The Office for National Statistics found that 75 per cent of the public are concerned about the environment, including almost a third who say they are ‘very worried’.

The numbers were released today as the UK hosts the UN’s Cop26 summit in Glasgow.

The report noted: ‘Adults who reported being worried about the impact of climate change were three times more likely to have made a lot of changes to their lifestyle in response to the issue than those who were relatively unworried.’

Overall, 81 per cent of adults told the ONS they had made some or a lot of lifestyle changes to help tackle climate change, with just 19 per cent having made none. 

Youth activists are taking to the streets of Glasgow today to demand action on climate change from leaders and politicians as the Cop26 talks continue.
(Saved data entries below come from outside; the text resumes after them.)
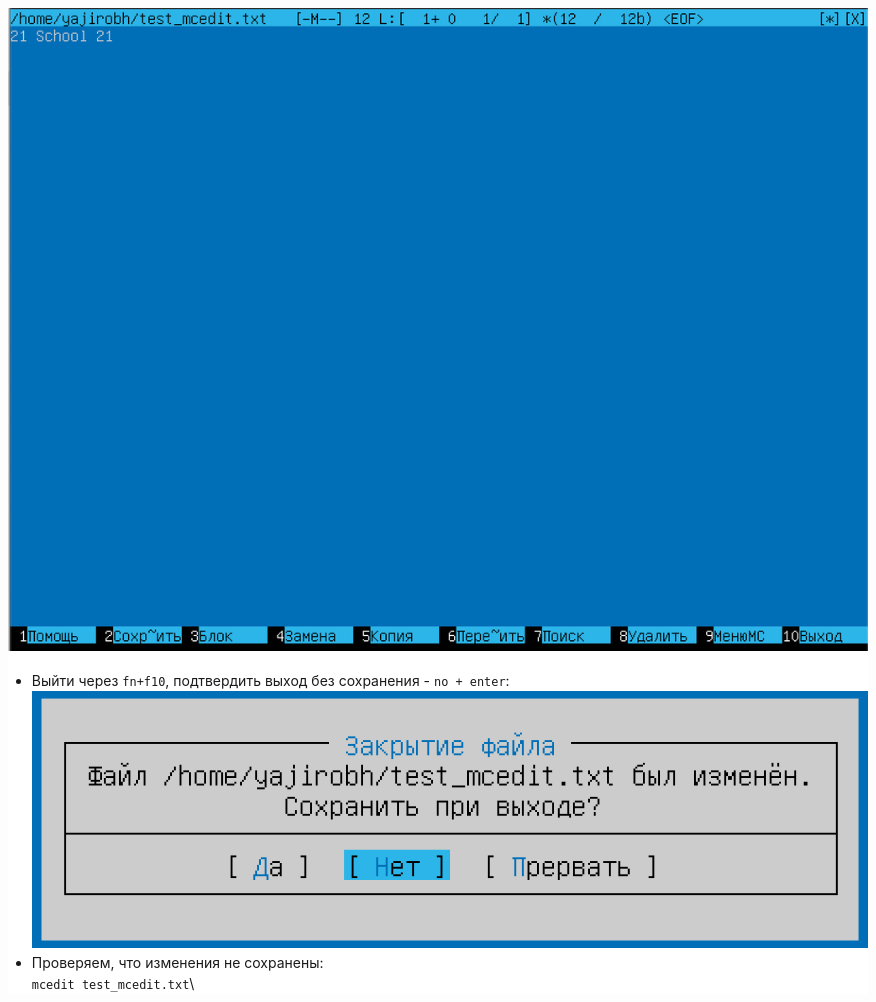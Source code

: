 ![команда](for_report/07_12.png)
- Выйти через `fn+f10`, подтвердить выход без сохранения - `no + enter`:\
![команда](for_report/07_13.png)
- Проверяем, что изменения не сохранены:\
`mcedit test_mcedit.txt`\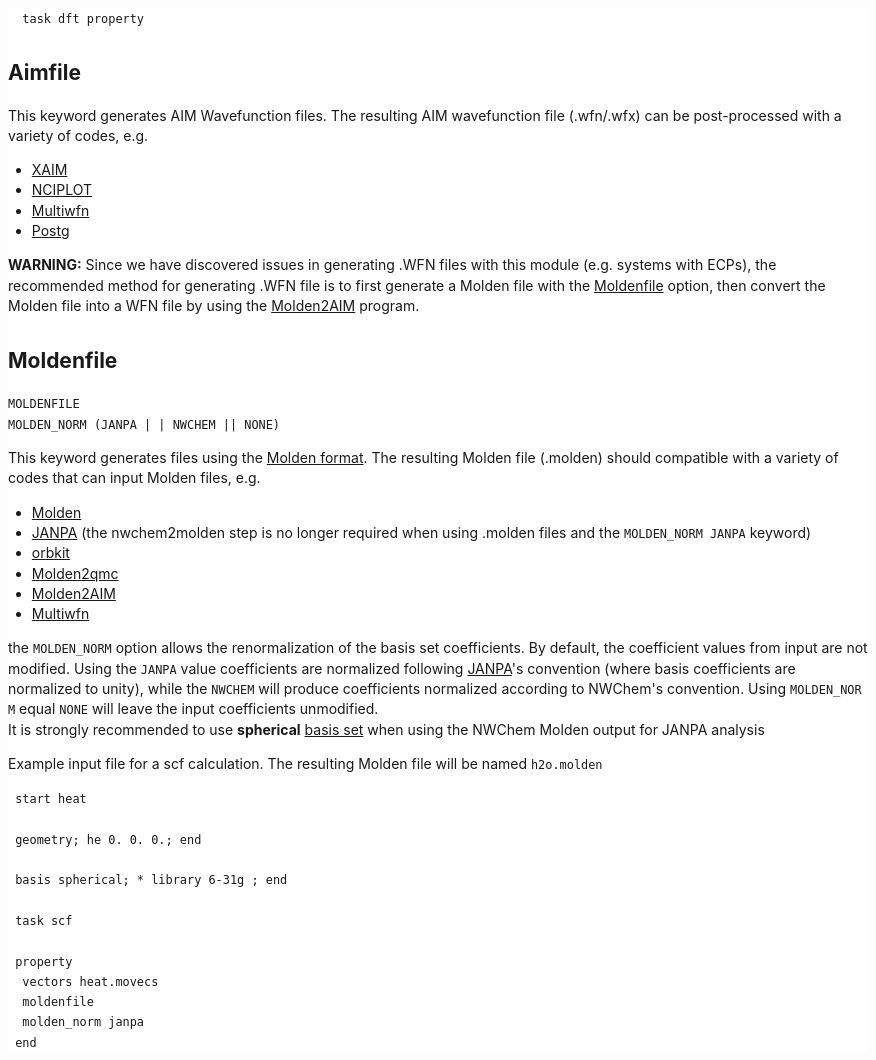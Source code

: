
 ```
  task dft property
```
## Aimfile

This keyword generates AIM Wavefunction files. The resulting AIM
wavefunction file (.wfn/.wfx) can be post-processed with a variety of
codes, e.g.

  - [XAIM](http://www.quimica.urv.es/XAIM/)
  - [NCIPLOT](https://github.com/aoterodelaroza/nciplot)
  - [Multiwfn](http://sobereva.com/multiwfn/)
  - [Postg](https://github.com/aoterodelaroza/postg)

**WARNING:** Since we have discovered issues in generating .WFN files with this module (e.g. systems with ECPs), the recommended method for generating .WFN file is to first generate a Molden file with the [Moldenfile](Properties.md#moldenfile) option, then convert the Molden file into a WFN file by using the [Molden2AIM](https://github.com/zorkzou/Molden2AIM) program.

## Moldenfile
```
MOLDENFILE
MOLDEN_NORM (JANPA | | NWCHEM || NONE)
```
This keyword generates files using the [Molden
format](https://www.theochem.ru.nl/molden/molden_format.html). The resulting
Molden file (.molden) should compatible with a variety of codes that can
input Molden files, e.g.

  - [Molden](https://www.theochem.ru.nl/molden/)
  - [JANPA](https://janpa.sf.net) (the nwchem2molden step is no longer
    required when using .molden files and the `MOLDEN_NORM JANPA`
    keyword)
  - [orbkit](http://orbkit.github.io/)
  - [Molden2qmc](http://github.com/Konjkov/molden2qmc)
  - [Molden2AIM](https://github.com/zorkzou/Molden2AIM)
  - [Multiwfn](http://sobereva.com/multiwfn/)

the `MOLDEN_NORM` option allows the renormalization of the basis set
coefficients. By default, the coefficient values from input are not
modified. Using the `JANPA` value coefficients are normalized following
[JANPA](https://janpa.sourceforge.net/)'s
convention (where basis coefficients are normalized to unity), while the `NWCHEM` will produce coefficients normalized
according to NWChem's convention. Using `MOLDEN_NORM` equal `NONE` will
leave the input coefficients unmodified.  
It is strongly recommended to use **spherical** [basis set](Basis) when using the NWChem Molden output for JANPA analysis

Example input file for a scf calculation. The resulting Molden file will
be named `h2o.molden`
```
 start heat
    
 geometry; he 0. 0. 0.; end  
 
 basis spherical; * library 6-31g ; end  
  
 task scf  
  
 property 
  vectors heat.movecs  
  moldenfile   
  molden_norm janpa 
 end
```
Campaigner Greta Thunberg, fellow activist Vanessa Nakate and other young campaigners, as well as local trade unionists, will speak to crowds at the end of the march through the city where the UN summit is being held.

The climate strike organised by Fridays for Future Scotland, with participants marching from Kelvingrove Park to George Square, comes as the Cop26 talks feature events highlighting the voice of young people and education in climate action.

An estimated 8,000 to 10,000 people are expected to take part in the march.

Ms Thunberg has been highly critical of the two-week conference, claiming it is the most ‘excluding Cop ever’ and labelling it a ‘two-week celebration of business as usual and blah blah blah’.